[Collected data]
==*==
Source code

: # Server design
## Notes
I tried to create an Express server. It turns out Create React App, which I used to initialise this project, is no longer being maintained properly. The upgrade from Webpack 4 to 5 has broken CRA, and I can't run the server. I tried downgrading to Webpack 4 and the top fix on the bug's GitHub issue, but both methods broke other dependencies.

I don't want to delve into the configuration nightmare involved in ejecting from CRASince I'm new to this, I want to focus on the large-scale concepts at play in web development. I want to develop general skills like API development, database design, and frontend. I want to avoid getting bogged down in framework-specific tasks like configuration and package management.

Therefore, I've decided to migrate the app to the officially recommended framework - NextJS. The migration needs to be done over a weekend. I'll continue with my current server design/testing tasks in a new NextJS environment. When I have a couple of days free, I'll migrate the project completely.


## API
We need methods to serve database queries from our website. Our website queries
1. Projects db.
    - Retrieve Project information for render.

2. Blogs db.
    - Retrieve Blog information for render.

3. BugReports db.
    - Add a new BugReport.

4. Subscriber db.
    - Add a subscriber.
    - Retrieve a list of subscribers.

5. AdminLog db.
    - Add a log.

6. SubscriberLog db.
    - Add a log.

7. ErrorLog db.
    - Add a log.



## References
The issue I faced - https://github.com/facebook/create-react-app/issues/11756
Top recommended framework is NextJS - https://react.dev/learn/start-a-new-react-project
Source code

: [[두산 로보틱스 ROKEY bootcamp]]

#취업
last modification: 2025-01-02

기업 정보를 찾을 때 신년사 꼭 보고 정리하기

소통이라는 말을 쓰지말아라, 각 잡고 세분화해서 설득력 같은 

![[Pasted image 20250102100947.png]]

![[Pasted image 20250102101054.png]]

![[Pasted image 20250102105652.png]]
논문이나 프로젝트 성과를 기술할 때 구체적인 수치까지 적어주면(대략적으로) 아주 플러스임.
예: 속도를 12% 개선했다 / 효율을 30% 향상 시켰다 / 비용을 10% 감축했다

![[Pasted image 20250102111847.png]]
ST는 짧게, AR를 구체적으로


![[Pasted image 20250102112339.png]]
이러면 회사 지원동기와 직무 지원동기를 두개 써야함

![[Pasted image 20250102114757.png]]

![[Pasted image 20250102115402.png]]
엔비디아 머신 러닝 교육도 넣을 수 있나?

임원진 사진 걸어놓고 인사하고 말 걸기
==*==
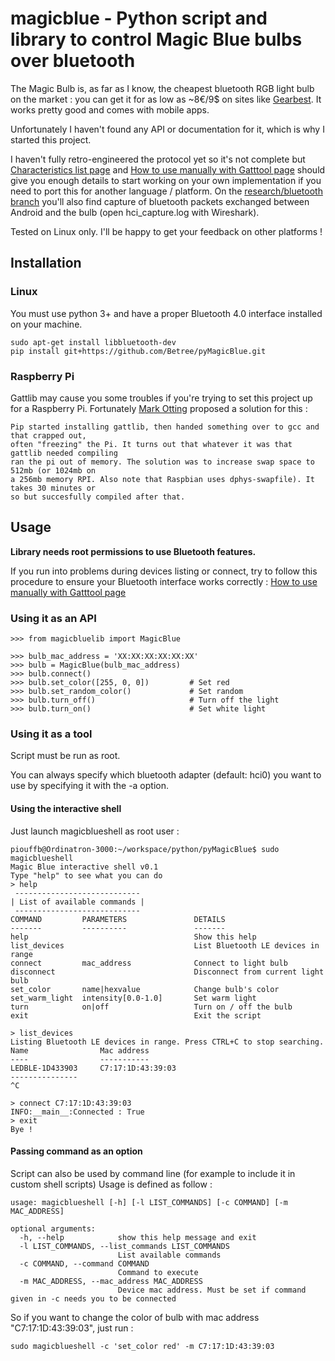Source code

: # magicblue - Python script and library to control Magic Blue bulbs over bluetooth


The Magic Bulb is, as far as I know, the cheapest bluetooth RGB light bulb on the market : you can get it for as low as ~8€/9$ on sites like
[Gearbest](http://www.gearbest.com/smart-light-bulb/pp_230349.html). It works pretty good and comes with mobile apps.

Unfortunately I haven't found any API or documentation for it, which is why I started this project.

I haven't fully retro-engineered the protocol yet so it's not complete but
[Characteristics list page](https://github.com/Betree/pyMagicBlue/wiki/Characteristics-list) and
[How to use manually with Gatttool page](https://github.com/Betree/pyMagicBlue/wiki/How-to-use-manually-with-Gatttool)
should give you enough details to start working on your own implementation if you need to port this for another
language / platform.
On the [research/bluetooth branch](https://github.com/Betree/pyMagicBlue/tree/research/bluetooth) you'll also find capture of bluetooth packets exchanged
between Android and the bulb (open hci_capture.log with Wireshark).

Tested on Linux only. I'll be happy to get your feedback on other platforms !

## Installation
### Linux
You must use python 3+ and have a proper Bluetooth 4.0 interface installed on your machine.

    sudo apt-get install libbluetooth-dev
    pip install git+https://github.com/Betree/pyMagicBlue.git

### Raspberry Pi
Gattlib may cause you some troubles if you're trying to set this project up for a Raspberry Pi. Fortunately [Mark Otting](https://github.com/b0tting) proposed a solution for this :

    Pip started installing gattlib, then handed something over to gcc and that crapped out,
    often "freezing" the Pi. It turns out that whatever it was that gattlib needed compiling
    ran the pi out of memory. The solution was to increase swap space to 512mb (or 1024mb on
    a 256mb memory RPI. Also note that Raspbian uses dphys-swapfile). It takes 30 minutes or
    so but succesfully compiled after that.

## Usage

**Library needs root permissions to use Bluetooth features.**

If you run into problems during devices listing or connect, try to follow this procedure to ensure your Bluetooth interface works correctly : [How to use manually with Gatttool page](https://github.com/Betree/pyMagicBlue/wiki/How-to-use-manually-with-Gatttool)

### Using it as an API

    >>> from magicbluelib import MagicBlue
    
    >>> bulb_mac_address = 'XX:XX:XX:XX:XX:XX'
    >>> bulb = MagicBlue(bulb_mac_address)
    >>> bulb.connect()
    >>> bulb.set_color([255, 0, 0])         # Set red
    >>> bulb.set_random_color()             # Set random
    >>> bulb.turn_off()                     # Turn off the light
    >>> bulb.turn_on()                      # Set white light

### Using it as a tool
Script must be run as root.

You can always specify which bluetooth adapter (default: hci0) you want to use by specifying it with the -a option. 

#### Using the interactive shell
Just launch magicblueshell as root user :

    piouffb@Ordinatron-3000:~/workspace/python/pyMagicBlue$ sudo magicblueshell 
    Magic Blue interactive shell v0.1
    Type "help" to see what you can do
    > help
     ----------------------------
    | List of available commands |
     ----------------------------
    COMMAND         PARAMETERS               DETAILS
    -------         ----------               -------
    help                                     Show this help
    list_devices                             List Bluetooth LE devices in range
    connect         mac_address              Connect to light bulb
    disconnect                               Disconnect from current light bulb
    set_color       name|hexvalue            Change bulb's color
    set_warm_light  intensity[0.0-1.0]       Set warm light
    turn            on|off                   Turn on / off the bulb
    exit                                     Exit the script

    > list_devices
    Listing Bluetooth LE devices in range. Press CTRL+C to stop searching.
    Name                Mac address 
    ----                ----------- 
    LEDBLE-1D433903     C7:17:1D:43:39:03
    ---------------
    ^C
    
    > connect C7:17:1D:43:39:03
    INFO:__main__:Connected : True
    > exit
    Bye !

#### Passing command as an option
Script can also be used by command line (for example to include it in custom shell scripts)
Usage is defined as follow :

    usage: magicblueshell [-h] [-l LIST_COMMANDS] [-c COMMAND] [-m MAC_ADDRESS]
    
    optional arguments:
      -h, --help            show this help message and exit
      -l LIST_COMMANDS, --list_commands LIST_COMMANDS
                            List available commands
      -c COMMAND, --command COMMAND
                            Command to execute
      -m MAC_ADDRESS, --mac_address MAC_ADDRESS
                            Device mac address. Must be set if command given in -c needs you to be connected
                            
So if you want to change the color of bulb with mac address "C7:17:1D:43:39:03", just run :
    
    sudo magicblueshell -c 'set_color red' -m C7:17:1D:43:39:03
==*==
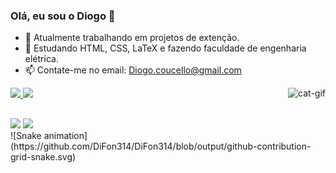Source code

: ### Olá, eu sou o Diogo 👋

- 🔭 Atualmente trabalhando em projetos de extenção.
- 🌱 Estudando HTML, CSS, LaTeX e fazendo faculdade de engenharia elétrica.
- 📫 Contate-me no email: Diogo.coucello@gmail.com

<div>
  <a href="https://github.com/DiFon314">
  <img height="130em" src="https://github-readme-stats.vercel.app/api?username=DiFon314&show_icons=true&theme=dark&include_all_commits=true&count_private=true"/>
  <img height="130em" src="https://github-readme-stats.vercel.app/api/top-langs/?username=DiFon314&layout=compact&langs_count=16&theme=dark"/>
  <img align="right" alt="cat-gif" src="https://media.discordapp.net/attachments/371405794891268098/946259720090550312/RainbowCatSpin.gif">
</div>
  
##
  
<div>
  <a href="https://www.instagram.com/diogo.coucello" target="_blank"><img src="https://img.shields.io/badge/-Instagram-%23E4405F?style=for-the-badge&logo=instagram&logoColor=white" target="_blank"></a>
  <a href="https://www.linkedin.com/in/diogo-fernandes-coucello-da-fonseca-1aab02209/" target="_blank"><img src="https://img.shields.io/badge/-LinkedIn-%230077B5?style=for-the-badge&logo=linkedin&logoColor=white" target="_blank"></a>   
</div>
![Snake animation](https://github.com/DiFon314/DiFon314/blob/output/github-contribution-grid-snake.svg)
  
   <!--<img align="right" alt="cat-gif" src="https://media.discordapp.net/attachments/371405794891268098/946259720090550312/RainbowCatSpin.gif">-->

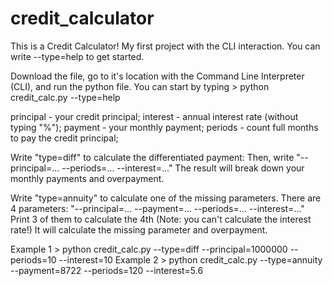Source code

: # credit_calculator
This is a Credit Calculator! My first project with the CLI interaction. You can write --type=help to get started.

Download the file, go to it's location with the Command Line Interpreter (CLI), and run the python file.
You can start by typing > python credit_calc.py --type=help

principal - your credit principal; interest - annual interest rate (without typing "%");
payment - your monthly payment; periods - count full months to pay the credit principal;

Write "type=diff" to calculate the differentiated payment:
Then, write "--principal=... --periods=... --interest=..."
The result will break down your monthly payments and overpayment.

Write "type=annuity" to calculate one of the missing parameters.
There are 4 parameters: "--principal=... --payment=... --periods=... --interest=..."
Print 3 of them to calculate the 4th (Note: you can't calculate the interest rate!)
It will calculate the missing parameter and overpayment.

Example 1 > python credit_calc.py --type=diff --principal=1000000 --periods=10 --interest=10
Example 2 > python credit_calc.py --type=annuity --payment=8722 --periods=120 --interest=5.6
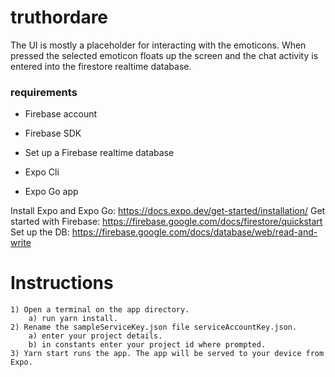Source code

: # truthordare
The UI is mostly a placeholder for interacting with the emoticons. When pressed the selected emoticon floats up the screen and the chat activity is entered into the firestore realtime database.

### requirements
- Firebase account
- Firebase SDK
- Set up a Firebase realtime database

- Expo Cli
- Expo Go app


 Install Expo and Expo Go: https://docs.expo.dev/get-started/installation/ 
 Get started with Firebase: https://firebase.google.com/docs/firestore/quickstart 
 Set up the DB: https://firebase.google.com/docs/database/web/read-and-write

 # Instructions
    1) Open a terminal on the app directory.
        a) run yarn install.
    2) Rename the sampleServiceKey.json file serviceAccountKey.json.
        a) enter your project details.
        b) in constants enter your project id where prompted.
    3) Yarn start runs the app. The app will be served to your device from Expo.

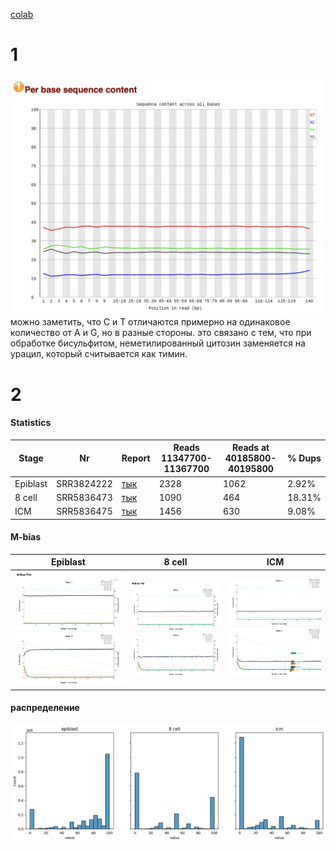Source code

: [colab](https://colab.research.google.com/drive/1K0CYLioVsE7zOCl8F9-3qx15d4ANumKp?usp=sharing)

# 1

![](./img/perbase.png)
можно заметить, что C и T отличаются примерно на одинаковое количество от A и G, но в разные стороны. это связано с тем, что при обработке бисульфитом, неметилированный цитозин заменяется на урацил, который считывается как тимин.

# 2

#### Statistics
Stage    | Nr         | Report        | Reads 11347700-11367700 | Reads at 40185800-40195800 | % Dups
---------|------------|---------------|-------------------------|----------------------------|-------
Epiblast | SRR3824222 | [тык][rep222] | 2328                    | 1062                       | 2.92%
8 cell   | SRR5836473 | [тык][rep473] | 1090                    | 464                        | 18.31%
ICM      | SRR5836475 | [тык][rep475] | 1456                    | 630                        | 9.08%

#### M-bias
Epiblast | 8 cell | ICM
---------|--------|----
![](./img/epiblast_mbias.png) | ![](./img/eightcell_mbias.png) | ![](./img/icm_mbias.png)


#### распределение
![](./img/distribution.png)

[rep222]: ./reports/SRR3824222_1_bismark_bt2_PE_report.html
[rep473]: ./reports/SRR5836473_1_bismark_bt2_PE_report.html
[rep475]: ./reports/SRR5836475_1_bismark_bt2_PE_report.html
==*==
Wherever a line above contains the string "align", count it; then give the total alone.

2